The trouble is that cross-validation itself has a parameter: the number of folds. As the graph above illustrates, the optimal value of m is 83 with predictive bootstrap (the cases that were not selected in a particular resample are used to asses the out-of-sample error), 41 with 2-fold CV, 54 with 3-fold CV, 59 with 5-fold CV, 64 with 10-fold CV, and 69 with leave-one-out. Moreover, should we use a different error measure, such as KL-divergence or classification error, the ideal amount of shrinkage would again be affected. A different data set would again imply a different amount of shrinkage.
One cannot escape assumptions. If this is so, what are reasonable assumptions? Data splitting is not an unreasonable assumption (analogous to a prior), and I find the above parameterization of shrinkage quite reasonable. But I personally feel uneasy expressing my prior as some sort of a distribution on weights. Secondly, having a more sophisticated model flunk the cross-validation test might just imply that there is a mismatch between the prior used and the prior that would be preferred by cross-validation.

Dear Sir,
I am using Agenarisk software tool to do some statistical analysis. I have built a model based on subjective data from experts. I would like to know how I can validate my model using cross-validation techniques.

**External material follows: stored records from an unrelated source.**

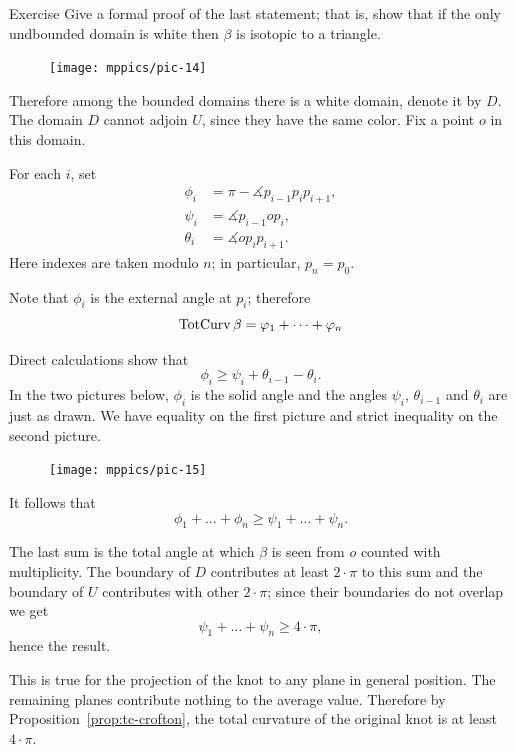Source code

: \begin{thm}{Exercise}
Give a formal proof of the last statement; that is, show that if the only undbounded domain is white then $\beta$ is isotopic to a triangle. 
\end{thm}

\begin{figure}
\vskip-4mm
\centering
\texttt{[image: mppics/pic-14]}
\vskip0mm
\end{figure}

Therefore among the bounded domains there is a white domain, denote it by $D$.
The domain $D$ cannot adjoin %
$U$, since they have the same color.
Fix a point $o$ in this domain.

For each $i$, set 
\begin{align*}
\phi_i&=\pi-\measuredangle p_{i-1}p_ip_{i+1},
\\
\psi_i&=\measuredangle p_{i-1} o p_{i},
\\
\theta_i&=\measuredangle o p_i p_{i+1}.
\end{align*}
Here indexes are taken modulo $n$; in particular, $p_{n}=p_0$.


Note that $\phi_i$ is the external angle at $p_i$;
therefore 
\[\mathop{\rm TotCurv}\nolimits\beta= \varphi_1+\dots+\varphi_n\]

Direct calculations show that 
\[\phi_i\ge \psi_i+\theta_{i-1}-\theta_i.\]
In the two pictures below, $\phi_i$ is the solid angle and 
the angles $\psi_i$, $\theta_{i-1}$ and $\theta_i$
are just as drawn.
We have equality on the first picture and strict inequality on the second picture.

\begin{figure}[h]
\vskip-0mm
\centering
\texttt{[image: mppics/pic-15]}
\vskip0mm
\end{figure}

It follows that 
\[\phi_1+\dots+\phi_n\ge \psi_1+\dots+\psi_n.\]

The last sum 
is the total angle at  which $\beta$ is seen from $o$ counted with multiplicity. 
The boundary of $D$ contributes at least $2\cdot\pi$ to this sum and the boundary of $U$ contributes with other $2\cdot\pi$;
since their boundaries do not overlap we get 
\[\psi_1+\dots+\psi_n\ge 4\cdot\pi,\]
hence the result.

This is true for the projection of the knot to any plane in general position.
The remaining planes contribute nothing to the average value.
Therefore by Proposition~\ref{prop:tc-crofton}, the total curvature of the original knot is at least $4\cdot\pi$.
\qeds



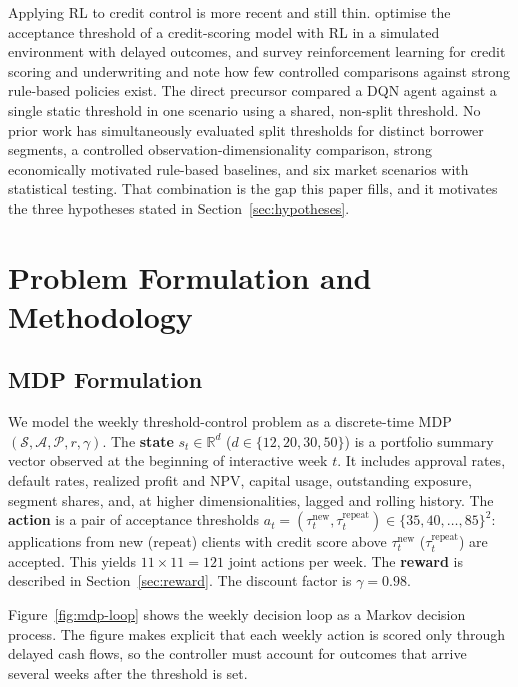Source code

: \documentclass[preprint,review,authoryear,12pt]{elsarticle}
\begin{document}
Applying RL to credit control is more recent and still thin. \citet{herasymovych2019}
optimise the acceptance threshold of a credit-scoring model with RL in a simulated
environment with delayed outcomes, and \citet{kiatsupaibul2024} survey reinforcement
learning for credit scoring and underwriting and note how few controlled comparisons
against strong rule-based policies exist. The direct precursor \citep{herasymovych2019}
compared a DQN agent against a single static threshold in one scenario using a shared,
non-split threshold. No prior work has simultaneously evaluated split thresholds for
distinct borrower segments, a controlled observation-dimensionality comparison, strong
economically motivated rule-based baselines, and six market scenarios with statistical
testing. That combination is the gap this paper fills, and it motivates the three
hypotheses stated in Section~\ref{sec:hypotheses}.

\section{Problem Formulation and Methodology}

\subsection{MDP Formulation}

We model the weekly threshold-control problem as a discrete-time MDP
$(\mathcal{S}, \mathcal{A}, \mathcal{P}, r, \gamma)$. The \textbf{state}
$s_t \in \mathbb{R}^d$ ($d \in \{12, 20, 30, 50\}$) is a portfolio summary vector
observed at the beginning of interactive week $t$. It includes approval rates, default
rates, realized profit and NPV, capital usage, outstanding exposure, segment shares,
and, at higher dimensionalities, lagged and rolling history. The \textbf{action} is a
pair of acceptance thresholds
$a_t = (\tau^{\text{new}}_t, \tau^{\text{repeat}}_t) \in \{35, 40, \ldots, 85\}^2$:
applications from new (repeat) clients with credit score above $\tau^{\text{new}}_t$
($\tau^{\text{repeat}}_t$) are accepted. This yields $11 \times 11 = 121$ joint actions
per week. The \textbf{reward} is described in Section~\ref{sec:reward}. The discount
factor is $\gamma = 0.98$.

Figure~\ref{fig:mdp-loop} shows the weekly decision loop as a Markov decision process.
The figure makes explicit that each weekly action is scored only through delayed cash
flows, so the controller must account for outcomes that arrive several weeks after the
threshold is set.
\end{document}

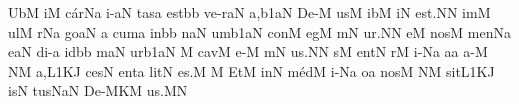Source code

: \bigskip
\bigskip


\Internote
\nosolesmescustos
\initiumgregorianum
{}%
\sgn {}Ub\punctum M\egn
\sgn {}i{}\punctum M\egn
\spatium
\sgn c{\'a}r\pes Na\egn
\sgn {}i-\clivis aN\egn
\sgn tas\punctum a\egn
\spatium
\sgn {}e{st}\bmolle b\punctum b\egn
\spatium
\sgn ve{-r}\clivis aN\egn
\sgn {}a{,}\episem b1\clivis aN\egn
\spatium
\divisiominima
\spatium
\sgn D{e}-\punctum M\egn
\sgn {}us\punctum M\egn
\spatium
\sgn {}ib\punctum M\egn
\sgn {}i{}\punctum N\egn
\spatium
\sgn {}e{st.}\punctum N\augmentum N\egn
\spatium
\divisiofinalis
\spatium
{}im\punctum M\egn
\sgn {}ul\punctum M\egn
\spatium
{}r\pes Na\egn
\sgn go{}\clivis aN\egn
\spatium
\custos a
\lineaproxima
\sgn cum\punctum a\egn
\spatium
\sgn {}in\bmolle b\punctum b\egn
\spatium
{}n\clivis aN\egn
\sgn {}um\episem b1\clivis aN\egn
\spatium
\divisiominima
\spatium
\sgn con\punctum M\egn
{}eg\punctum M\egn
{}m\punctum N\egn
\sgn {}u{r.}\punctum N\augmentum N\egn
\spatium
\divisiofinalis
\spatium
{}e{}\punctum M\egn
\spatium
\sgn nos\punctum M\egn
\spatium
\sgn m{e}n\pes Na\egn
{}e{}\clivis aN\egn
\spatium
\sgn di-\punctum a\egn
{}id\bmolle b\punctum b\egn
{}m\clivis aN\egn
\sgn {}ur\episem b1\clivis aN\egn
\spatium
\divisiominima
\spatium
\custos M
\lineaproxima
\sgn cav\punctum M\egn
\sgn {}e-\punctum M\egn
{}m\punctum N\egn
\sgn {}u{s.}\punctum N\augmentum N\egn
\spatium
\divisiofinalis
\spatium
{}s\punctum M\egn
{}e{nt}\punctum N\egn
\spatium
{}r\punctum M\egn
{}i{-}\pes Na\egn
\sgn {}a{}\punctum a\egn
\spatium
{}a-\punctum M\egn
{}\clivis NM\egn
\sgn {}a,\episem L1\clivis KJ\egn
\spatium
\sgn c{e}s\punctum N\egn
{}e{nt}\punctum a\egn
\spatium
\sgn l{i}t\punctum N\egn
\sgn {}e{s.}\punctum M\egn
\spatium
\divisiofinalis
\spatium
\custos M
\lineaproxima
{}Et\punctum M\egn
\spatium
\sgn {}in\punctum N\egn
\spatium
\sgn m{\'e}d\punctum M\egn
\sgn {}i-\pes Na\egn
\sgn {}o{}\punctum a\egn
\spatium
\sgn n{o}s\punctum M\egn
{}\clivis NM\egn
\spatium
\sgn sit\episem L1\clivis KJ\egn
\spatium
{}is\punctum N\egn
\sgn tus\torculus NaN\egn
\spatium
\sgn D{e}-\porrectus MKM\egn
\sgn {}u{s.}\punctum M\augmentum N\egn
\spatium
\Finisgregoriana

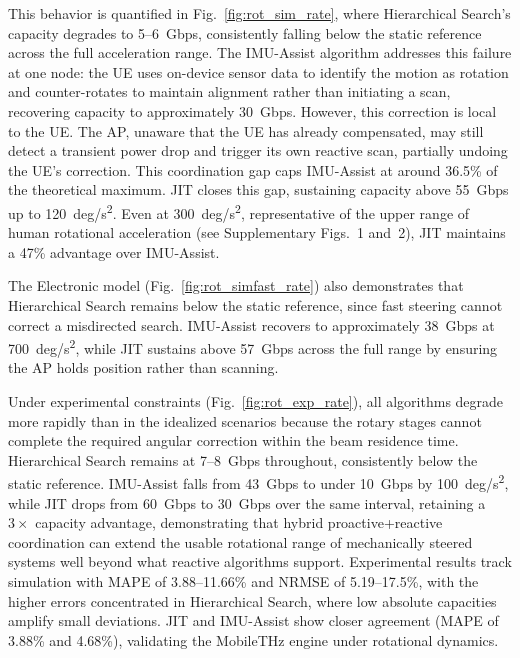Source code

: \documentclass[fleqn,10pt]{wlscirep}
\newcommand{\rev}[1]{{\color{revblue}#1}}
\begin{document}
This behavior is quantified in Fig.~\ref{fig:rot_sim_rate}, where Hierarchical Search's capacity degrades to \SI{5}{}--\SI{6}{Gbps}, consistently falling below the static reference across the full acceleration range. The IMU-Assist algorithm addresses this failure at one node: the UE uses on-device sensor data to identify the motion as rotation and counter-rotates to maintain alignment rather than initiating a scan, recovering capacity to approximately \SI{30}{Gbps}. However, this correction is local to the UE. The AP, unaware that the UE has already compensated, may still detect a transient power drop and trigger its own reactive scan, partially undoing the UE's correction. This coordination gap caps IMU-Assist at around 36.5\% of the theoretical maximum. JIT closes this gap, sustaining capacity above \SI{55}{Gbps} up to \SI{120}{deg/s^2}. Even at \SI{300}{deg/s^2}, representative of the upper range of human rotational acceleration (see Supplementary Figs.~1 and~2), JIT maintains a 47\% advantage over IMU-Assist.

The Electronic model (Fig.~\ref{fig:rot_simfast_rate}) also demonstrates that Hierarchical Search remains below the static reference, since fast steering cannot correct a misdirected search. IMU-Assist recovers to approximately \rev{\SI{38}{Gbps}} at \rev{\SI{700}{deg/s^2}}, while JIT sustains above \SI{57}{Gbps} across the full range by ensuring the AP holds position rather than scanning.

Under experimental constraints (Fig.~\ref{fig:rot_exp_rate}), all algorithms degrade more rapidly than in the idealized scenarios because the rotary stages cannot complete the required angular correction within the beam residence time. Hierarchical Search remains at \SI{7}{}--\SI{8}{Gbps} throughout, consistently below the static reference. IMU-Assist falls from \SI{43}{Gbps} to under \SI{10}{Gbps} by \SI{100}{deg/s^2}, while JIT drops from \SI{60}{Gbps} to \SI{30}{Gbps} over the same interval, retaining a $3\times$ capacity advantage, demonstrating that hybrid proactive+reactive coordination can extend the usable rotational range of mechanically steered systems well beyond what reactive algorithms support. Experimental results track simulation with MAPE of 3.88--11.66\% and NRMSE of 5.19--17.5\%, with the higher errors concentrated in Hierarchical Search, where low absolute capacities amplify small deviations. JIT and IMU-Assist show closer agreement (MAPE of 3.88\% and 4.68\%), validating the MobileTHz engine under rotational dynamics.
\end{document}

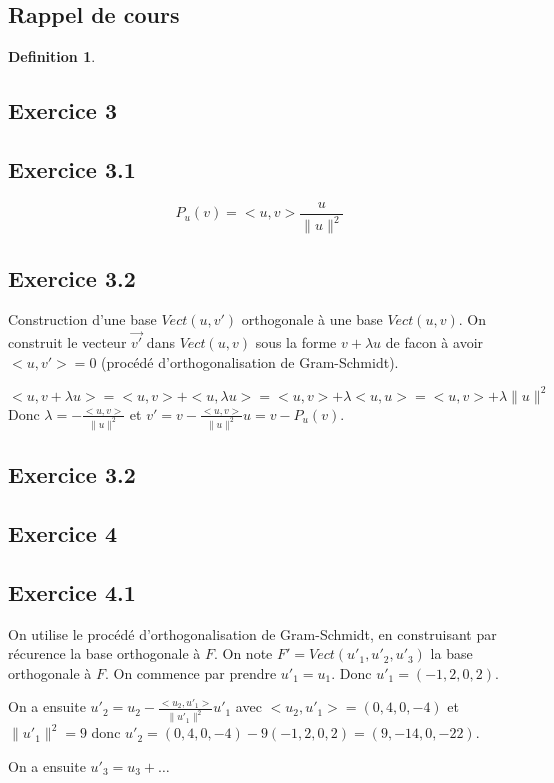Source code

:\documentclass[]{book}
\theoremstyle{definition}
\newtheorem{defn}{Definition}
\newcommand{\vect}[1]{\overrightarrow{#1}}
\begin{document}
\subsection*{Rappel de cours}
\begin{defn}
\end{defn}



\newpage
\subsection*{Exercice 3}
\subsection*{Exercice 3.1}
$$
P_u(v) = <u,v>\frac{u}{\lVert u\rVert^2}
$$

\subsection*{Exercice 3.2}
Construction d'une base $Vect(u,v')$ orthogonale \`a une base $Vect(u,v).$ On construit le vecteur $\vect{v'}$ dans $Vect(u, v)$ sous la forme $v+\lambda u$ de facon \`a avoir $<u,v'> = 0$ (proc\'ed\'e d’orthogonalisation
de Gram-Schmidt).

$$
<u,v+\lambda u> = <u,v> + <u,\lambda u> = <u,v> + \lambda<u,u> = <u,v> + \lambda\lVert u \rVert^2
$$
Donc $\lambda = -\frac{<u,v>}{\lVert u \rVert^2}$ et $v'= v -\frac{<u,v>}{\lVert u \rVert^2} u = v - P_u(v)$.

\subsection*{Exercice 3.2}


\subsection*{Exercice 4}
\subsection*{Exercice 4.1}
On utilise le proc\'ed\'e d’orthogonalisation de Gram-Schmidt, en construisant par r\'ecurence la base orthogonale \`a $F$. On note $F' = Vect(u'_1, u'_2, u'_3)$ la base orthogonale \`a $F$. On commence par prendre $u'_1 = u_1$. Donc $u'_1 = (-1, 2, 0, 2)$.


On a ensuite $u'_2 = u_2 - \frac{<u_2, u'_1>}{\lVert u'_1 \rVert^2}u'_1$  avec $<u_2, u'_1> = (0, 4, 0, -4)$ et $\lVert u'_1 \rVert^2 = 9$ donc $u'_2 = (0, 4, 0, -4) - 9 (-1, 2, 0, 2) = (9,-14, 0, -22)$.

On a ensuite $u'_3 = u_3 + \ldots$
\end{document}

Any pointer will be very much helpful as I am struggling with this for quite sometime.
Many thanks
Deb
Deb, you should talk with the customer support of the company that sold you the software.
Or, you could join the happy family of open source software, do something for others, and others will do something for you.
Aleks
This is really interesting--I wish I had read it 10 months ago when you posted it originally! As n (sample size) approaches infinity, I assume that all cross-validations will give the same optimal value. I expect that the phenomenon you're seeing in your graph can be thought of as inferential variation--i.e., the different cross-validated estimates are all estimating the same thing but have slightly different values for any particular finite dataset. I don't know if I'd characterize the number of folds of the cross-validation as a "parameter" in the same way that I think of a prior scale as a parameter.
My post demonstrates that the number of folds in cross-validation isn't independent of the Bayesian prior in practical situations. The consequence is that the choice of the prior depends on the type of cross-validation used.
Finite datasets is all we have in practice. Just as infinite data would swamp out the subjective prior, infinite data would swamp out subjective choices in cross-validation / bootstrap.
Aleks,
I'm not sure about this. For example, let's suppose that we're going to estimate regression coefs using the first third of the data, the second third, or the third third. In any given data set they will give different values of beta.hat. But that's just sampling variability--I wouldn't think of these as 3 different estimators. I wonder if something similar is going on in your #folds example.
Andrew, I have tried to minimize the effect of this dependence on a particular partition of data into the folds by performing several replications of cross-validation. For example, the results shown involve 40 replications of 2-fold cross-validation. So, what should remain is only the dependence on the size of partitions, but not the choice of partitions.